Haffner didn't care about nobility. He didn't care about the soul. Just the beauty of escape.

All of Haffner's dreams of escape were suddenly incandescent. He sat there. And when the house lights came up — revealing to Haffner's placid eye the empty drinks cartons, packets of sweets, the crisp cellophane from cigarettes — and the credits rolled, he sat there while the small audience filed out, checking the footwells for coats, for wallets, for all the human belongings. The man he thought was Pawel was just conceivably Pawel: he could not be sure.

The girl he thought was Zinka turned out to be a teenage boy.

6

And Haffner, left behind in the cinema, considered how, on the one hand, there was the myth of the escape. Everyone understood the need for this myth. But maybe the need was explained by another wish: the safety of a refuge.

He had always assumed that he would go back home, to London, when the paperwork on the villa was completed. It wasn't as if he was here as an exile. But then, anything could become an exile, if it became impossible to go back.

And Haffner considered this spa town.

In Haffner's mind, his vision of Livia's villa was now merging with his vision of the cottage in the film, a cottage where the Frenchman had conducted some form of love affair with a lonely woman on her farm. The husband, presumed Haffner, must have been away, at the war. This cottage represented some kind of idyll. And now Haffner was wondering if he was beginning to understand the need for this cottage, he understood the need for a refuge. It was the deeper meaning of every escape. Just as he now understood how deeply he missed the girl who had stayed with them, in 1939: the girl whom none of them could understand, who took her own life. She was looking for a refuge, and she had not found it. And just as how — if one discovered the most minute version of Haffner, the slimmest, most concentrated fraction of Haffner — in some way, he thought, he understood what their marriage had represented to Livia. It might have seemed inconceivable to the outside observer, but to her it was a place of safety. For she knew he would never leave her. Haffner mimed the act of leaving, but he never would.

He had always believed that there would always be another girl; just as he had always believed that he would always have another city. However much he might have made mistakes, however unsure he may have been that he had made the right decision, he could always start over again. But now, he thought, he didn't.

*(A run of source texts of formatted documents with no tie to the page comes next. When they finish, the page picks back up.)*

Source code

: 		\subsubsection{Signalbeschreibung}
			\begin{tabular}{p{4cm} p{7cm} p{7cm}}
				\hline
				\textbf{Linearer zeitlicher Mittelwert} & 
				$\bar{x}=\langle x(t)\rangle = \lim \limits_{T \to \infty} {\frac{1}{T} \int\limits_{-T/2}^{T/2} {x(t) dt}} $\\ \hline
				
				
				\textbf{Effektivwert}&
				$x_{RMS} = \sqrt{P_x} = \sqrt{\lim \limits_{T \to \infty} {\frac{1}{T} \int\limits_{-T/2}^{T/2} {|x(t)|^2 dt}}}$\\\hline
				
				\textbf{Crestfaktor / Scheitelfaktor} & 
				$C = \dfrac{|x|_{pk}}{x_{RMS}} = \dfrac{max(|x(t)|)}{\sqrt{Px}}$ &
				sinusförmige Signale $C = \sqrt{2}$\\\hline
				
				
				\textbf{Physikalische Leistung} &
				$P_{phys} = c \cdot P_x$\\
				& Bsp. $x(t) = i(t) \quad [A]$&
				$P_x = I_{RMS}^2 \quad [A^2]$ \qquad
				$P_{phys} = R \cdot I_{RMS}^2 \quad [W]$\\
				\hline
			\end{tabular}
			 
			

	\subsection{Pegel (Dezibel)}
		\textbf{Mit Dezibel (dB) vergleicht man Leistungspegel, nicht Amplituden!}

And me, I might put it more sadly. I might use the words of the poet — the poet of a disappeared empire — who once said that in the way a man destroys his life here, in this little corner, so he has destroyed it everywhere else. But Haffner's pessimism was more euphoric. The problem had always been in finding the right elopee. But surely the elopee was obvious. It was always only Livia. If he added up his women, he decided, he had only ever had two: Livia, and then everyone else. Yes, thought Haffner. He had always seen everything in terms of repetition. And now it turned out that there was such a thing as a singularity. And love proved it.